Il l'observa. "Une Guérisseuse ?" Une pause, durant laquelle son regard tomba sur le ventre de la femme enceinte.
"Oui, Maître," fit-elle doucement. "J'avais l'habitude de voir une Guérisseuse une fois par mois pour le suivi de ma grossesse. Je suis dans mon sixième mois, j'aurais dû en consulter une il y a deux semaines, Maître."
Severus s'attendait à ce qu'un jour ou l'autre, elle exprime ce genre de requête. Il avait même été surpris de ne pas l'avoir entendu plus tôt. Pourtant, cela ne changerait rien quant à sa décision.
"Je suis désolée, mais vous ne verrez aucune Guérisseuse. Ou qui que ce soit d'autre non plus, en ce qui concerne cette question."
Cette fois, Amelia leva les yeux vers lui. Un air paniqué apparut sur son visage. "Mais j'ai vraiment besoin de consulter une Guérisseuse ! Maître ! Je vous en prie !"
Ses yeux sombres reflétèrent une brève lueur de compassion pour sa situation. "Je suis désolé mais vous devrez faire sans Guérisseuse. La grossesse... n'est pas une maladie. C'est un processus naturel."
La bouche d'Amelia s'ouvrit mais aucun son n'en sortit. Elle réalisa les implications de ses paroles. "Vous voulez dire que... que pour le suivi de ma grossesse, je ne verrai aucune Guérisseuse du tout ? Et si jamais quelque chose ne va pas ?" Il demeura silencieux. "Est-ce que ça veut dire que... je devrai donner naissance... seule ?"
Severus la regarda, son visage une fois de plus insondable. "Oui, c'est bien ça. Tout comme la grossesse, l'accouchement est aussi un processus naturel."
Une véritable panique put se lire sur les traits d'Amelia. "C'est aussi très souvent une cause de mortalité chez les femmes. Vous le savez !"
"Certes. Cependant, je ne peux pas faire entrer chez moi une Guérisseuse ni même une sage-femme moldue.
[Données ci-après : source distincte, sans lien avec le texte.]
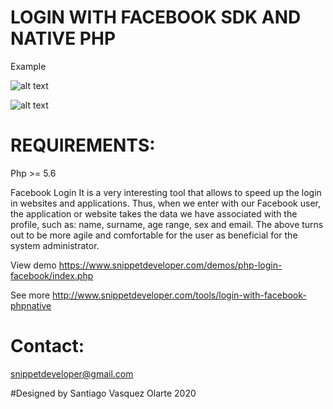 # LOGIN WITH FACEBOOK SDK AND NATIVE PHP

Example

![alt text](https://github.com/santiagovasquez/login-with-facebook-phpnative/login-facebook.png)

![alt text](https://github.com/santiagovasquez/login-with-facebook-phpnative/demo-example.png)

# REQUIREMENTS:
Php >= 5.6


Facebook Login It is a very interesting tool that allows to speed up the login in websites and applications. Thus, when we enter with our Facebook user, the application or website takes the data we have associated with the profile, such as: name, surname, age range, sex and email. The above turns out to be more agile and comfortable for the user as beneficial for the system administrator.

View demo https://www.snippetdeveloper.com/demos/php-login-facebook/index.php

See more http://www.snippetdeveloper.com/tools/login-with-facebook-phpnative

# Contact: 
snippetdeveloper@gmail.com

#Designed by Santiago Vasquez Olarte 2020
Vous devrez donner naissance seule."
La panique céda la place à la colère dans ses yeux verts. "Facile à dire pour vous. Ce n'est pas vous qui risquez votre vie ici. C'est moi !"
Severus voulait lui dire qu'il mettait bien sa propre vie en jeu, mais dans d'autres circonstances. Cependant, il ne pouvait le lui dire. Il devait la laisser hors de sa véritable mission. "Je le comprends bien mais une fois de plus, je ne peux accéder à votre demande. Vous serez seule."
"Mais j'ai besoin de quelqu'un, Maître ! J'ai besoin d'aide ! C'est mon premier enfant, je ne sais pas comment ça va se passer. La naissance pourrait se faire par le siège ! Comment est-ce que vous allez y faire face ?"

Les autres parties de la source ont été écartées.